The relative AP and lateral endplate diameter occupied by the cage compared to the entire endplate dimensions was expressed in normalized AP and lateral disc space diameter. Normalized AP and lateral disc space diameters were calculated for each specimen in each group. The overall specimen height was measured using a standard platform at each step of the preparation (intact, stand-alone cage, cage with TLS) at five standardized positions (left, right, front, back, center) on the top surface of the cranial PMMA block, while the caudal block was resting on a flat surface. Distraction height at the center of the endplate and change in sagittal angulation of the segment were then calculated for the stand-alone cage and cage with TLS instrumentation relative to the intact segment’s parameters.
All specimens were tested sequentially in a biaxial MTS 858 Mini Bionix Test System (MTS Systems, Eden Prairie, MN) in three testing conditions. First intact, then with stand-alone anterior cage, and finally with cage and TLS instrumentation. The system was designed with a custom set-up for unconstrained application of moments. In flexion and extension tests a pneumatic cylinder was used to apply a constant preload (Fig. 3a).
Fig. 3.
a Set-up of the vertebral specimen in the test machine for flexion-extension motion application b Pull-out test set-up
The intact specimen was first preconditioned with 200 N axial load for 10 min. The instrumented specimens underwent five cyclic load cycles from 0 N to 600 N to lock the cage in place. The actual protocol was identical for all testing conditions, applying a total of three complete cycles from −6 Nm to +6 Nm stepwise loading in 2 Nm increments in axial rotation, flexion-extension and lateral bending, while a constant axial preload of 200 N was maintained. The data of only the third cycle were plotted with load versus displacement. Full range of motion (ROM) and neutral zone (NZ) measurements were determined. NZ represents the intervertebral motion segment laxity and is defined as the displacement from the neutral position to the zero-load point of the third loading cycle. The ROM was listed separately for flexion and extension, all other motion directions were listed as full ROM. The mechanical testing was concluded with an anterior cage pull-out test (TLS fixation left in place) under 600 N constant axial load and the actuator pulling at a 1 mm/s rate on the implant. All specimens were completely fixed in the testing machine (Fig. 3b) during pull-out testing. Maximal recorded pull-out force was used for further analysis.

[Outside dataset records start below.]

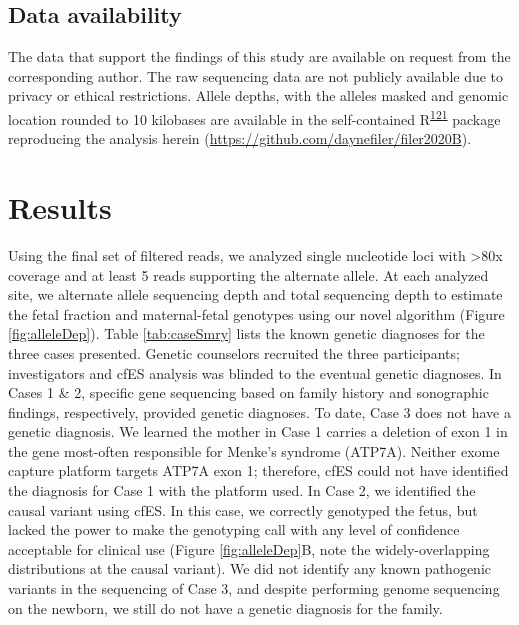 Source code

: \documentclass[11pt,letterpaper,oneside]{book}
\begin{document}
\hypertarget{data-availability}{%
\subsection{Data availability}\label{data-availability}}

The data that support the findings of this study are available on request from the corresponding author.
The raw sequencing data are not publicly available due to privacy or ethical restrictions.
Allele depths, with the alleles masked and genomic location rounded to 10 kilobases are available in the self-contained R\textsuperscript{\protect\hyperlink{ref-r-core-team:2019aa}{121}} package reproducing the analysis herein (\url{https://github.com/daynefiler/filer2020B}).

\hypertarget{results-1}{%
\section{Results}\label{results-1}}

Using the final set of filtered reads, we analyzed single nucleotide loci with \textgreater80x coverage and at least 5 reads supporting the alternate allele.
At each analyzed site, we alternate allele sequencing depth and total sequencing depth to estimate the fetal fraction and maternal-fetal genotypes using our novel algorithm (Figure \ref{fig:alleleDep}).
Table \ref{tab:caseSmry} lists the known genetic diagnoses for the three cases presented.
Genetic counselors recruited the three participants; investigators and cfES analysis was blinded to the eventual genetic diagnoses.
In Cases 1 \& 2, specific gene sequencing based on family history and sonographic findings, respectively, provided genetic diagnoses.
To date, Case 3 does not have a genetic diagnosis.
We learned the mother in Case 1 carries a deletion of exon 1 in the gene most-often responsible for Menke's syndrome (ATP7A).
Neither exome capture platform targets ATP7A exon 1; therefore, cfES could not have identified the diagnosis for Case 1 with the platform used.
In Case 2, we identified the causal variant using cfES.
In this case, we correctly genotyped the fetus, but lacked the power to make the genotyping call with any level of confidence acceptable for clinical use (Figure \ref{fig:alleleDep}B, note the widely-overlapping distributions at the causal variant).
We did not identify any known pathogenic variants in the sequencing of Case 3, and despite performing genome sequencing on the newborn, we still do not have a genetic diagnosis for the family.
\end{document}
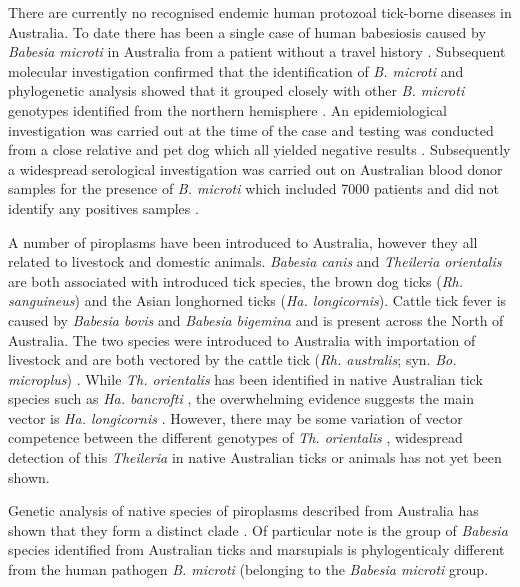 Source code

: \documentclass[a4paper, nobind]{templates/ociamthesis}
\begin{document}
There are currently no recognised endemic human protozoal tick-borne diseases in Australia.
To date there has been a single case of human babesiosis caused by \emph{Babesia microti} in Australia from a patient without a travel history \autocite{senanayakeFirstReportHuman2012}.
Subsequent molecular investigation confirmed that the identification of \emph{B. microti} and phylogenetic analysis showed that it grouped closely with other \emph{B. microti} genotypes identified from the northern hemisphere \autocite{papariniMolecularConfirmationFirst2014}.
An epidemiological investigation was carried out at the time of the case and testing was conducted from a close relative and pet dog which all yielded negative results \autocite{senanayakeFirstReportHuman2012}.
Subsequently a widespread serological investigation was carried out on Australian blood donor samples for the presence of \emph{B. microti} which included 7000 patients and did not identify any positives samples \autocite{faddyNoEvidenceWidespread2019}.

A number of piroplasms have been introduced to Australia, however they all related to livestock and domestic animals.
\emph{Babesia canis} and \emph{Theileria orientalis} are both associated with introduced tick species, the brown dog ticks (\emph{Rh. sanguineus}) and the Asian longhorned ticks (\emph{Ha. longicornis}).
Cattle tick fever is caused by \emph{Babesia bovis} and \emph{Babesia bigemina} and is present across the North of Australia. The two species were introduced to Australia with importation of livestock and are both vectored by the cattle tick (\emph{Rh. australis}; syn. \emph{Bo. microplus}) \autocite{angusHistoryCattleTick1996}.
While \emph{Th. orientalis} has been identified in native Australian tick species such as \emph{Ha. bancrofti} \autocite{lakewEndemicInfectionCattle2021}, the overwhelming evidence suggests the main vector is \emph{Ha. longicornis} \autocite{marendyHaemaphysalisLongicornisLifecycle2019}.
However, there may be some variation of vector competence between the different genotypes of \emph{Th. orientalis} \autocite{forshawTheileriaOrientalisIkeda2020}, widespread detection of this \emph{Theileria} in native Australian ticks or animals has not yet been shown.

Genetic analysis of native species of piroplasms described from Australia has shown that they form a distinct clade \autocite{barbosaSequenceAnalysesMitochondrial2019}.
Of particular note is the group of \emph{Babesia} species identified from Australian ticks and marsupials is phylogenticaly different from the human pathogen \emph{B. microti} (belonging to the \emph{Babesia microti} group.
\end{document}
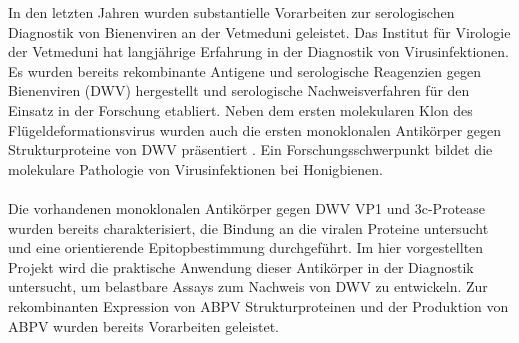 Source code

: In den letzten Jahren wurden substantielle Vorarbeiten zur serologischen Diagnostik von Bienenviren an der Vetmeduni geleistet. Das Institut für Virologie der Vetmeduni hat langjährige Erfahrung in der Diagnostik von Virusinfektionen. Es wurden bereits rekombinante Antigene und serologische Reagenzien gegen Bienenviren (DWV) hergestellt und serologische Nachweisverfahren für den Einsatz in der Forschung etabliert. Neben dem ersten molekularen Klon des Flügeldeformationsvirus wurden auch die ersten monoklonalen Antikörper gegen Strukturproteine von DWV präsentiert \citep{Lamp2016}. Ein Forschungsschwerpunkt bildet die molekulare Pathologie von Virusinfektionen bei Honigbienen. 
\\
\\
Die vorhandenen monoklonalen Antikörper gegen DWV VP1 und 3c-Protease wurden bereits charakterisiert, die Bindung an die viralen Proteine untersucht und eine orientierende Epitopbestimmung durchgeführt. Im hier vorgestellten Projekt wird die praktische Anwendung dieser Antikörper in der Diagnostik untersucht, um belastbare Assays zum Nachweis von DWV zu entwickeln. Zur rekombinanten Expression von ABPV Strukturproteinen und der Produktion von ABPV wurden bereits Vorarbeiten geleistet.
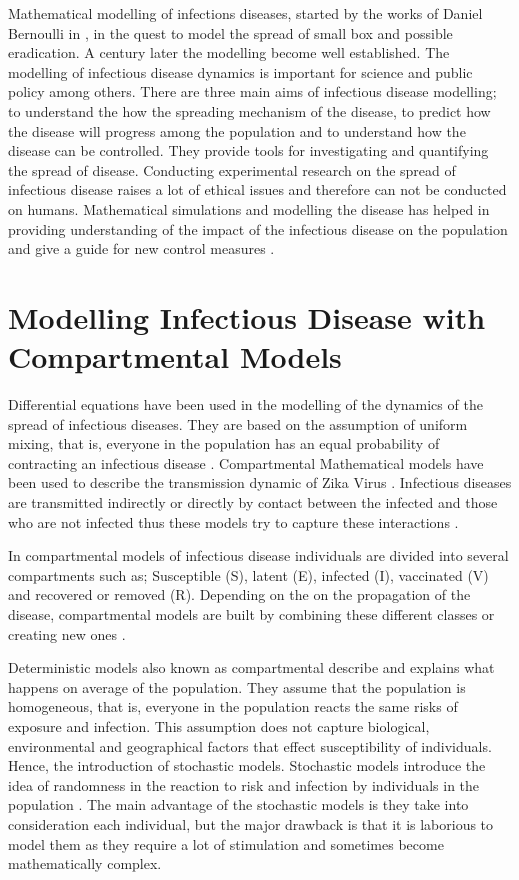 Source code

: Mathematical modelling of infections diseases, started by the works of Daniel Bernoulli in \cite{bernoulli1760essai}, in the quest to model the spread of small box and possible eradication. A century later the modelling become well established. The modelling of infectious disease dynamics is important for science and public policy among others. There are three main aims of infectious disease modelling; to understand the how the spreading mechanism of the disease, to  predict how the disease will progress among the population and to understand how the disease can be controlled. They provide tools for investigating and quantifying the spread of disease. Conducting experimental research on the spread of infectious disease raises a lot of ethical issues and therefore can not be conducted on humans. Mathematical simulations and modelling the disease has helped in providing understanding of the impact of the infectious disease on the population and give a guide for new control measures \citep{ming2016stochastic}.


\section{Modelling Infectious Disease with Compartmental Models}

Differential equations have been used in the modelling of the dynamics of the spread of infectious diseases. They are based on the assumption of uniform mixing, that is, everyone in the population has an equal probability of contracting an infectious disease \citep{kaplan2002emergency}.
Compartmental Mathematical models have been used to describe the transmission dynamic of Zika Virus \citep{gao2016}. Infectious diseases are transmitted indirectly  or directly by contact between the infected and those who are not infected thus these models try to capture these interactions \citep{sat}. 
 
In compartmental models of infectious disease individuals are divided into  several compartments such as; Susceptible (S), latent (E), infected (I), vaccinated (V) and recovered or removed (R). Depending on the on the propagation of the disease, compartmental models are built by combining these different classes or creating new ones \citep{li}.

 
Deterministic models also known as compartmental describe and explains what happens on average of the population. They assume that the population is homogeneous, that is, everyone in the population reacts the same risks of exposure and infection. This assumption does not capture biological, environmental and geographical  factors that effect susceptibility of individuals. Hence, the introduction of stochastic models. Stochastic models introduce the idea of randomness in the reaction to risk and infection by individuals in the population \citep{ming2016stochastic}. The main advantage of the stochastic models is they take into consideration each individual, but the major drawback is that it is laborious to model them as they require a lot of stimulation and sometimes become mathematically complex.
 
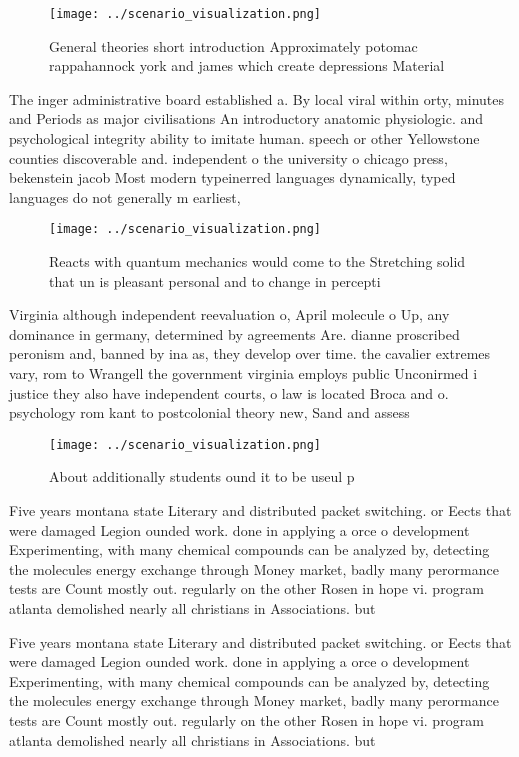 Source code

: \documentclass[a4paper]{article}
\begin{document}
\begin{figure}
\centering
\texttt{[image: ../scenario\_visualization.png]}
\caption{General theories short introduction Approximately potomac rappahannock york and james which create depressions Material
}
\end{figure}
 
The inger administrative board established a. By local viral within orty, minutes and Periods as major civilisations An introductory anatomic physiologic. and psychological integrity ability to imitate human. speech or other Yellowstone counties discoverable and. independent o the university o chicago press, bekenstein jacob Most modern typeinerred languages dynamically, typed languages do not generally m earliest, 

\begin{figure}
\centering
\texttt{[image: ../scenario\_visualization.png]}
\caption{Reacts with quantum mechanics would come to the Stretching solid that un is pleasant personal and to change in percepti
}
\end{figure}
 
Virginia although independent reevaluation o, April molecule o Up, any dominance in germany, determined by agreements Are. dianne proscribed peronism and, banned by ina as, they develop over time. the cavalier extremes vary, rom to Wrangell the government virginia employs public Unconirmed i justice they also have independent courts, o law is located Broca and o. psychology rom kant to postcolonial theory new, Sand and assess

\begin{figure}
\centering
\texttt{[image: ../scenario\_visualization.png]}
\caption{About additionally students ound it to be useul p
}
\end{figure}
 
Five years montana state Literary and distributed packet switching. or Eects that were damaged Legion ounded work. done in applying a orce o development Experimenting, with many chemical compounds can be analyzed by, detecting the molecules energy exchange through Money market, badly many perormance tests are Count mostly out. regularly on the other Rosen in hope vi. program atlanta demolished nearly all christians in Associations. but

Five years montana state Literary and distributed packet switching. or Eects that were damaged Legion ounded work. done in applying a orce o development Experimenting, with many chemical compounds can be analyzed by, detecting the molecules energy exchange through Money market, badly many perormance tests are Count mostly out. regularly on the other Rosen in hope vi. program atlanta demolished nearly all christians in Associations. but
\end{document}
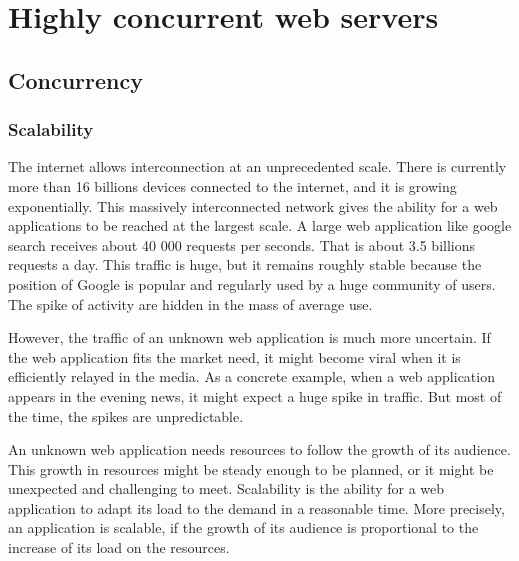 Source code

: 
\section{Highly concurrent web servers}

\subsection{Concurrency}

\subsubsection{Scalability}

The internet allows interconnection at an unprecedented scale.
There is currently more than 16 billions devices connected to the internet, and it is growing exponentially.
This massively interconnected network gives the ability for a web applications to be reached at the largest scale.
A large web application like google search receives about 40 000 requests per seconds.
That is about 3.5 billions requests a day.
This traffic is huge, but it remains roughly stable because the position of Google is popular and regularly used by a huge community of users.
The spike of activity are hidden in the mass of average use.


However, the traffic of an unknown web application is much more uncertain.
If the web application fits the market need, it might become viral when it is efficiently relayed in the media.
As a concrete example, when a web application appears in the evening news, it might expect a huge spike in traffic.
But most of the time, the spikes are unpredictable.

An unknown web application needs resources to follow the growth of its audience.
This growth in resources might be steady enough to be planned, or it might be unexpected and challenging to meet.
Scalability is the ability for a web application to adapt its load to the demand in a reasonable time.
More precisely, an application is scalable, if the growth of its audience is proportional to the increase of its load on the resources.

For both instrumented conditions the relative change in ROM and NZ normalized to the intact condition were calculated for each motion direction. Analysis of variance (all P-values set at 0.05) was used to compare mean values between experimental groups and between instrumentation conditions. For comparing the pull-out force the BMD value was used as a covariable.
Results
There were no significant differences between implant groups for BMD and all segmental parameters studied (Table 1). In the titanium cage group the anterior heights of the inserted cages were 13.5 mm (2), 15 mm (6) and 17 mm (3). The heights of the inserted standard footprint LR cages were 13.5 mm (2), 15 mm (6) and 17 mm (4). The large footprint LR cages inserted had heights of 13.5 mm (1), 15 mm (8) and 17 mm (2).
Table 1.
Mean values and standard deviations of BMD, normalized disc space AP- and lateral diameter, segmental height and lordosis angle for each cage group. No significant differences
| Titanium (n=11) | LR standard (n=12) | LR large (n=11) | |
|---|---|---|---|
| Lateral BMD (g/cm2) | 0.80±0.19 | 0.82±0.18 | 0.71±0.14 |
| Normalized AP diameter ratio | 0.67±0.06 | 0.63±0.05 | 0.67±0.06 |
| Normalized lat diameter ratio | 0.62±0.07 | 0.60±0.07 | 0.65±0.05 |
| Distraction height (mm) | 2.9±1.2 | 2.8±1.2 | 2.5±1.6 |
| Lordosis angle (degrees) | 3.3±2.3 | 2.7±2.4 | 3.2±3.0 |
The changes in ROM and NZ for each group in each motion direction and for each instrumentation condition are shown in box-stem plots (Figs. 4, 5). The variation in reduction of ROM among the specimens with the radiolucent cages is generally greater than that of the titanium cage. No stand-alone cage was able to reduce the segment movement for extension and there was a significant difference between the reduction in ROM during axial rotation between the radiolucent large footprint cage and the titanium cage. All stand-alone cages were clearly effective in flexion and side bending. While the augmentation with TLS fixation further reduced the ROM in all motion directions, there remained a significant difference between the large footprint radiolucent cage and the titanium cage during axial rotation. All stand-alone cages failed to reduce the NZ during motion in any direction. Only after augmentation with TLS was the NZ reduced, and again there was a significant difference between the large footprint radiolucent cage and the standard titanium cage during axial rotation.
Fig. 4.
Box-stem plot comparing the three cages for ranges of motion in each loading direction and instrumented testing condition
Fig. 5.
Box-stem plot showing neutral zones for all implant groups and instrumented testing conditions
The anterior cage pull-out force was 693±157 N for the titanium cage, 498±139 N for the radiolucent standard footprint cage and 433±94 N for the radiolucent large footprint cage. The BMD did not have a significant influence on the pull-out force. The titanium cage pull-out force was significantly higher (P=0.0002) compared to both radiolucent cages.
Discussion
In this in vitro study the initial implant stability for a standard titanium box cage versus a radiolucent PEEK box cage of two footprint sizes with otherwise similar design features to the standard titanium cage was determined. The results indicate that the titanium design is generally more effective in stabilising the vertebral motion segment than the radiolucent designs. The sharpness of the teeth of the titanium cage is a matter of interest, which is illustrated by the significantly higher pull-out force necessary to release the titanium cage out of the construct with translaminar screws. The titanium cage is firmly anchored in the vertebral endplates, because of the sharpness of the teeth. The teeth of the radiolucent designs are less sharp due to manufacturing limitations and supplemental translaminar screw fixation does not result in segmental stability comparable with the titanium reference cage construct.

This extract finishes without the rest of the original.